In the Garden of Eden Eve was called to be a helpmate to her husband to support him. Apparently God knew that Adam and the rest of us men needed all the help we could get! I have read this story so many times and noted the fact that Eve was the helper, Adam was the family leader and then I moved on. I never focused on the significance of Eve’s role, but that has changed recently.
Ever since Ali got pregnant my role has begun to shift to be more like that of Eve. Helpmate. Ali was taking on a task that I could not do, not matter how much I might want to. And to be honest I didn’t really want to be the one who was pregnant. Hormones. Peeing all the time. Constant discomfort. Ummm… not a hard choice. Then of course there was the whole excruciatingly painful birthing thing, which had me emotionally and physically exhausted by the end even though I didn’t do any of the pushing. It was during the labor when I held her hand and massaged and stood beside my incredible wife that I began to really see and understand this shift taking place.
Now that Baby Samuel has arrived in all his roley poly glory, the role of helper has only become more pronounced. It’s a strange feeling to look at your son as he’s crying and shoving his little fists into his mouth trying to suck on them because he’s hungry and realize that there’s nothing I can do to help him. He needs his mom not me. This is not a scenario that I can fix. I cannot work hard and suddenly start producing milk. All I can do is assist. Step to the side. Change diapers and rock Samuel to sleep. I am a helper. I am Eve.

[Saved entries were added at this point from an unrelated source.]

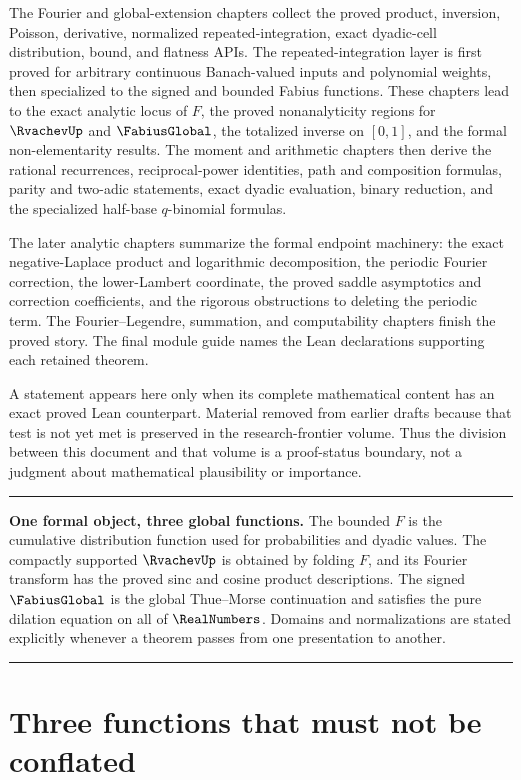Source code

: \documentclass[11pt,oneside]{article}
\theoremstyle{definition}
\theoremstyle{remark}
\newenvironment{boxedremark}{%
  \par\smallskip\noindent\begin{center}\begin{minipage}{0.94\textwidth}%
  \color{black}\hrule\vspace{0.6em}\small
}{%
  \vspace{0.6em}\hrule\end{minipage}\end{center}\smallskip
}
\begin{document}
The Fourier and global-extension chapters collect the proved product, inversion, Poisson,
derivative, normalized repeated-integration, exact dyadic-cell distribution, bound, and
flatness APIs.  The repeated-integration layer is first proved for arbitrary continuous
Banach-valued inputs and polynomial weights, then specialized to the signed and bounded
Fabius functions.  These chapters lead to the exact
analytic locus of \(F\), the proved nonanalyticity regions for \(\RvachevUp\) and \(\FabiusGlobal\),
the totalized inverse on \([0,1]\), and the formal non-elementarity results.  The moment and
arithmetic chapters then derive the rational recurrences, reciprocal-power identities, path
and composition formulas, parity and two-adic statements, exact dyadic evaluation, binary
reduction, and the specialized half-base \(q\)-binomial formulas.

The later analytic chapters summarize the formal endpoint machinery: the exact
negative-Laplace product and logarithmic decomposition, the periodic Fourier correction,
the lower-Lambert coordinate, the proved saddle asymptotics and correction coefficients, and
the rigorous obstructions to deleting the periodic term.  The Fourier--Legendre, summation,
and computability chapters finish the proved story.  The final module guide names the Lean
declarations supporting each retained theorem.

A statement appears here only when its complete mathematical content has an exact proved Lean
counterpart.  Material removed from earlier drafts because that test is not yet met is
preserved in the research-frontier volume.  Thus the division between this document and
that volume is a proof-status boundary, not a judgment about mathematical plausibility
or importance.

\begin{boxedremark}
\textbf{One formal object, three global functions.}
The bounded \(F\) is the cumulative distribution function used for probabilities and
dyadic values.  The compactly supported \(\RvachevUp\) is obtained by folding \(F\), and its Fourier
transform has the proved sinc and cosine product descriptions.  The signed
\(\FabiusGlobal\) is the global Thue--Morse continuation and satisfies the pure dilation
equation on all of \(\RealNumbers\).  Domains and normalizations are stated explicitly whenever a
theorem passes from one presentation to another.
\end{boxedremark}

\section{Three functions that must not be conflated}
\label{sec:three-functions}
\end{document}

It’s strange being Eve. There is a necessary amount of humility that comes with the territory. A letting go of being in control. Admiration for that which you cannot do. Growing to see that inability is not weakness. It is an opportunity to celebrate the strength and giftedness of my wife. The struggle is learning to find contentment in the new role that I have been given as I love without being in the center.